Groups Seek Return of RTI Bill for Passage in Tunisia

15 July 2015

Article 19 and the Euro-Mediterranean Human Rights Network have called on the Tunisian government to get back to work on right to information legislation

The joint statement expressed “deep concern” that the government recently withdrew the draft fundamental law on the right to access information “without any apparent reason just prior to its final adoption.” (See previous FreedomInfo.org article.) “We call on the Tunisian government to rescind its decision and urge the expedited adoption of the law,” it said.

The draft law “had already passed through all the formal stages of consultation in the committees of the National Constituent Assembly and the People’s Representatives’ Assembly and a final report had been produced in preparation for its presentation to the plenary of the People’s Representatives’ Assembly for its final approval,” according to the statement.

“The Tunisian authorities must complete their efforts to ensure the right to information, which is guaranteed by the new Tunisian Constitution, by adopting the draft law and ensuring its proper implementation,” said Rami Salhi, Director of Maghreb Office of Euro-Mediterranean Human Rights Network.
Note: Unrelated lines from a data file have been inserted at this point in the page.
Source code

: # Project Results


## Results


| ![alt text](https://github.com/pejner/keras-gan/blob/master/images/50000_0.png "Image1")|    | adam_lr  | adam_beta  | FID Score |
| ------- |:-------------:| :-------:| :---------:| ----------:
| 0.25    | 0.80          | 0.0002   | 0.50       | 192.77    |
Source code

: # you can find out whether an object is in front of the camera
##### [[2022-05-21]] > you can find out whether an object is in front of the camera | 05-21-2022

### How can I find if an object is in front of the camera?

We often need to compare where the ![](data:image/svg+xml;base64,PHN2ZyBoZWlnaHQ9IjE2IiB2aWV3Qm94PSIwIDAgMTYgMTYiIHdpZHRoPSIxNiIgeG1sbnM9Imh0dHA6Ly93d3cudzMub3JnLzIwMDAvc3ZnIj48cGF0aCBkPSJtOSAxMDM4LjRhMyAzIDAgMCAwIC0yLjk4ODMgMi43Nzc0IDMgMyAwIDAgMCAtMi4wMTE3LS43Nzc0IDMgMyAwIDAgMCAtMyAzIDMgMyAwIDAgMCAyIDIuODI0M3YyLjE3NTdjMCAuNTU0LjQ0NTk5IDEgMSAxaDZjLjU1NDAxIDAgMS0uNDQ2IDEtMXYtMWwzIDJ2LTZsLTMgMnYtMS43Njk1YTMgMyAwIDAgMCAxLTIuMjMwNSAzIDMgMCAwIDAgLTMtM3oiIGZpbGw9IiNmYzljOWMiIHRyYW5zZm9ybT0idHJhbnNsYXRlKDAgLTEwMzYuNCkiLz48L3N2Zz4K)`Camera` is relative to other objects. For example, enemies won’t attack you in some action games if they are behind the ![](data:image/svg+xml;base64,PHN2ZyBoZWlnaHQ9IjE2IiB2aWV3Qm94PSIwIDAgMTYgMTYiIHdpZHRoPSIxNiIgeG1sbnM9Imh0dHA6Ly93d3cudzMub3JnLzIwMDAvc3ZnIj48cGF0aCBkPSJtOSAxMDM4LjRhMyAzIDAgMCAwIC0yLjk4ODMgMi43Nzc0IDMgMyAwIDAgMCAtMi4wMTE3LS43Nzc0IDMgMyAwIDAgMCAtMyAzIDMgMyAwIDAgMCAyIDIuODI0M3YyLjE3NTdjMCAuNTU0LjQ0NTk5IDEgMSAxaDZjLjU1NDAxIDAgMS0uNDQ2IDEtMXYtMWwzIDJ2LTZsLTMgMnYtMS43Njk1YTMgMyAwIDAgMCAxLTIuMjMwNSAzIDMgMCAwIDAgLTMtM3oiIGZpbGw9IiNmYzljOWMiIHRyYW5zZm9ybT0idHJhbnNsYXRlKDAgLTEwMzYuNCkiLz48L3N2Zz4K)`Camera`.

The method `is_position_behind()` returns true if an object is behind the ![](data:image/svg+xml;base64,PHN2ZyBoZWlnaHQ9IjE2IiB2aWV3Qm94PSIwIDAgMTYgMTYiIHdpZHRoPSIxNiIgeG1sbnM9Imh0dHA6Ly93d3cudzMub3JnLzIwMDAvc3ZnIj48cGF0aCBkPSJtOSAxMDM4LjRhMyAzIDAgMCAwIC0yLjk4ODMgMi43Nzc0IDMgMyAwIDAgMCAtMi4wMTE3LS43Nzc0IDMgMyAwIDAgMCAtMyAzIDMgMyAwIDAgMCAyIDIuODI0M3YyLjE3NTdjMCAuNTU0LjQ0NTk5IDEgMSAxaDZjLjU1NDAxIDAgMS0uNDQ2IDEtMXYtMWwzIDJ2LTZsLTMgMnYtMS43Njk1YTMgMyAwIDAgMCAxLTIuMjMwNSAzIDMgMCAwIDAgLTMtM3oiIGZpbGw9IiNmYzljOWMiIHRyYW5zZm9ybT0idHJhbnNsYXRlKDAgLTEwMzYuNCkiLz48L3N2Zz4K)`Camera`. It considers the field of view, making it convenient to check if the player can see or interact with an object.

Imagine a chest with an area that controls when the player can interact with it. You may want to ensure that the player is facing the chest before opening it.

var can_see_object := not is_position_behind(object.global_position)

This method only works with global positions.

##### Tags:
“The withdrawal of the access to information bill is a step in the wrong direction” said David Diaz-Jogeix, Director of Programmes at Article 19.

“Legitimate responses to terror attacks should not undermine efforts to improve government transparency,” he also said, continuing, “Governments are more secure when they are accountable.”

The government “has ignored requests from civil society for the government to withdraw other draft laws which threaten freedom of expression in Tunisia, such as the draft law on `repressing the offenses against armed forces,’ which criminalizes any criticism of the armed forces,” the groups’ statement added.

The revised version of the draft law is “notably more progressive than the provisions in Decree 41/2011 in terms of compliance with international principles on access to information,” the groups said, also noting, “It is also a key promise in Tunisia’s commitments under the Open Government Partnership.”